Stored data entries

--------

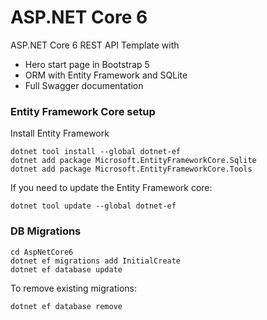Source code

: # ASP.NET Core 6

ASP.NET Core 6 REST API Template with

* Hero start page in Bootstrap 5
* ORM with Entity Framework and SQLite
* Full Swagger documentation

### Entity Framework Core setup

Install Entity Framework

    dotnet tool install --global dotnet-ef
    dotnet add package Microsoft.EntityFrameworkCore.Sqlite
    dotnet add package Microsoft.EntityFrameworkCore.Tools

If you need to update the Entity Framework core:

    dotnet tool update --global dotnet-ef

### DB Migrations

    cd AspNetCore6
    dotnet ef migrations add InitialCreate
    dotnet ef database update

To remove existing migrations:

    dotnet ef database remove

--------

Brief
Which lines run from the one containing "If you need" to the end of the data? Output them exactly, with nothing added.

Answer to the exercise
If you need to update the Entity Framework core:

    dotnet tool update --global dotnet-ef

### DB Migrations

    cd AspNetCore6
    dotnet ef migrations add InitialCreate
    dotnet ef database update

To remove existing migrations:

    dotnet ef database remove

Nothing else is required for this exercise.